Primary key - autonumber VS text

Posted on 2013-12-20
Last Modified: 2013-12-22
Can anyone clarify and explain the pros and cons of having a primary key that is text VS a primary key that is auto number –

Also – which could be used in what possible situations – for example joing many to many junction tables –
Example – there is a table called [country] with fields – countryName,countryID like this
countryName | countryID
Canada | CN

There is a [customer] table with fields > customerName,customerAddrss like this
customerName | customerAddrss
Rony | Redmond WA
Tony | Bellevue WN

Between country and customer – its many to many so …..

Thank you
Question by:Rayne
LVL 75

Accepted Solution

DatabaseMX (Joe Anderson - Access MVP) earned 50 total points
ID: 39733128
You will be opening a can of worms with this question :-)

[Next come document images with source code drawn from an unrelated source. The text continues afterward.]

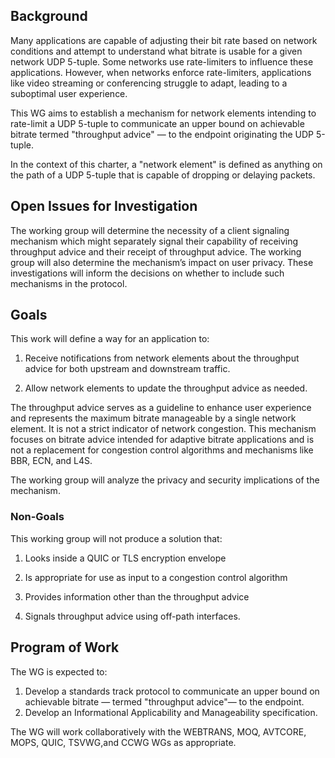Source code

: ## Background

Many applications are capable of adjusting their bit rate based on
network conditions and attempt to understand what bitrate is usable for
a given network UDP 5-tuple. Some networks use rate-limiters to
influence these applications. However, when networks enforce
rate-limiters, applications like video streaming or conferencing
struggle to adapt, leading to a suboptimal user experience.

This WG aims to establish a mechanism for network elements intending to
rate-limit a UDP 5-tuple to communicate an upper bound on achievable
bitrate termed "throughput advice" — to the endpoint originating the UDP
5-tuple. 

In the context of this charter, a "network element" is defined as anything on 
the path of a UDP 5-tuple that is capable of dropping or delaying packets.

## Open Issues for Investigation

The working group will determine the necessity of a client signaling mechanism
which might separately signal their capability of receiving throughput advice
and their receipt of throughput advice. The working group will also
determine the mechanism’s impact on user privacy. These investigations will
inform the decisions on whether to include such mechanisms in the protocol.

## Goals

This work will define a way for an application to:

1. Receive notifications from network elements about the throughput
advice for both upstream and downstream traffic.

2. Allow network elements to update the throughput advice as needed.

The throughput advice serves as a guideline to enhance user experience
and represents the maximum bitrate manageable by a single network
element. It is not a strict indicator of network congestion. This mechanism
focuses on bitrate advice intended for adaptive bitrate applications and
is not a replacement for congestion control algorithms and mechanisms
like BBR, ECN, and L4S.

The working group will analyze the privacy and security implications of
the mechanism.

### Non-Goals

This working group will not produce a solution that: 

1. Looks inside a QUIC or TLS encryption envelope

2. Is appropriate for use as input to a congestion control algorithm

3. Provides information other than the throughput advice

4. Signals throughput advice using off-path interfaces.


## Program of Work

The WG is expected to:

1. Develop a standards track protocol to communicate an upper bound on
achievable bitrate — termed "throughput advice"— to the endpoint.
2. Develop an Informational Applicability and Manageability specification.

The WG will work collaboratively with the WEBTRANS, MOQ, AVTCORE, MOPS,
QUIC, TSVWG,and CCWG WGs as appropriate.

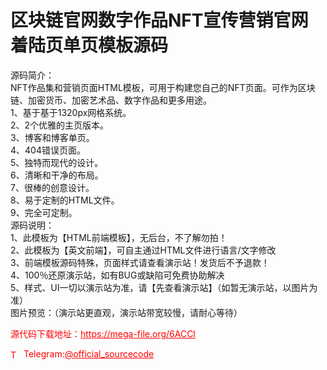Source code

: # 区块链官网数字作品NFT宣传营销官网着陆页单页模板源码

源码简介：<br>NFT作品集和营销页面HTML模板，可用于构建您自己的NFT页面。可作为区块链、加密货币、加密艺术品、数字作品和更多用途。<br>1、基于基于1320px网格系统。<br>2、2个优雅的主页版本。<br>3、博客和博客单页。<br>4、404错误页面。<br>5、独特而现代的设计。<br>6、清晰和干净的布局。<br>7、很棒的创意设计。<br>8、易于定制的HTML文件。<br>9、完全可定制。<br>源码说明：<br>1、此模板为【HTML前端模板】，无后台，不了解勿拍！<br>2、此模板为【英文前端】，可自主通过HTML文件进行语言/文字修改<br>3、前端模板源码特殊，页面样式请查看演示站！发货后不予退款！<br>4、100％还原演示站，如有BUG或缺陷可免费协助解决<br>5、样式、UI一切以演示站为准，请【先查看演示站】（如暂无演示站，以图片为准）<br>图片预览：（演示站更直观，演示站带宽较慢，请耐心等待）<br>


<p style="color: red;">源代码下载地址：<a href="https://mega-file.org/6ACCl" style="color: red;">https://mega-file.org/6ACCl</a></p><p style="color: red;"><img src="https://cdn-icons-png.flaticon.com/512/2111/2111646.png" alt="Telegram Icon" style="width: 16px; vertical-align: middle; margin-right: 5px;">Telegram:<a href="https://t.me/official_sourcecode" style="color: red;">@official_sourcecode</a></p>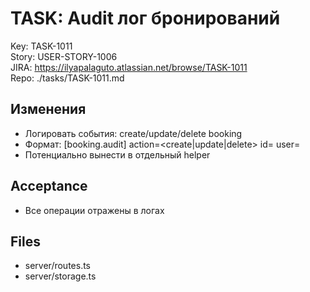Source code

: # TASK: Audit лог бронирований
Key: TASK-1011  
Story: USER-STORY-1006  
JIRA: https://ilyapalaguto.atlassian.net/browse/TASK-1011  
Repo: ./tasks/TASK-1011.md

## Изменения
- Логировать события: create/update/delete booking
- Формат: [booking.audit] action=<create|update|delete> id=<id> user=<userId>
- Потенциально вынести в отдельный helper

## Acceptance
- Все операции отражены в логах

## Files
- server/routes.ts
- server/storage.ts
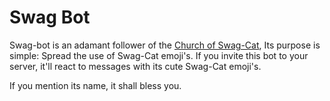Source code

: # Swag Bot

Swag-bot is an adamant follower of the [Church of Swag-Cat](https://www.youtube.com/watch?v=dQw4w9WgXcQ),
Its purpose is simple: Spread the use of Swag-Cat emoji's. 
If you invite this bot to your server, it'll react to messages with its cute Swag-Cat emoji's.

If you mention its name, it shall bless you.
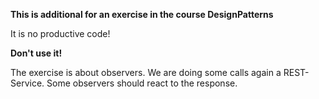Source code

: **This is additional for an exercise in the course DesignPatterns**

It is no productive code!

**Don't use it!**

The exercise is about observers. We are doing some calls again a REST-Service.
Some observers should react to the response.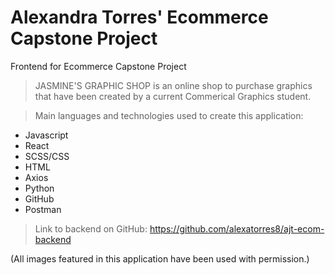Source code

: # Alexandra Torres' Ecommerce Capstone Project
Frontend for Ecommerce Capstone Project

> JASMINE'S GRAPHIC SHOP is an online shop to purchase graphics that have been created by a current Commerical Graphics student.

> Main languages and technologies used to create this application:
* Javascript
* React
* SCSS/CSS
* HTML
* Axios
* Python
* GitHub
* Postman

> Link to backend on GitHub: https://github.com/alexatorres8/ajt-ecom-backend
> 
(All images featured in this application have been used with permission.)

There is virtually no justification for using anything but the Access Auto Number for the Primary Key of any Table. It's the simplest and most elegant approach with the least amount of headaches.

LVL 76

Assisted Solution

GrahamSkan earned 50 total points
ID: 39733130
It is largely as matter of convenience as well as fitting with convention.

Autonumbers are self-handling. You can, or course, set a text ID to be a unique index, and that would work just as well, however it might require some extra verification code.
LVL 75
ID: 39733131
"This is " >> "There is ..."
Master Your Team's Linux and Cloud Stack!

The average business loses $13.5M per year to ineffective training (per 1,000 employees). Keep ahead of the competition and combine in-person quality with online cost and flexibility by training with Linux Academy.

LVL 75
ID: 39733219
thx. Might as well delete the 'typo' comment then.
LVL 13

Assisted Solution

sameer2010 earned 100 total points
ID: 39733307
If we use autonumber, business logic of de-duplication is to be handled by the programmer. So if it is something like a lookup code (country code in your example) that is standardized, it may not make sense adding auto number. However, if you want to carry that as a key in multiple tables, then perhaps adding a number would help.
On the other hand, if we have a table that stores anything that comes its way e.g. upload table, which does not care about content of column data, but it is to be worried by other apps, autonumber would well go with it (may be with other important column like timestamp, etc.)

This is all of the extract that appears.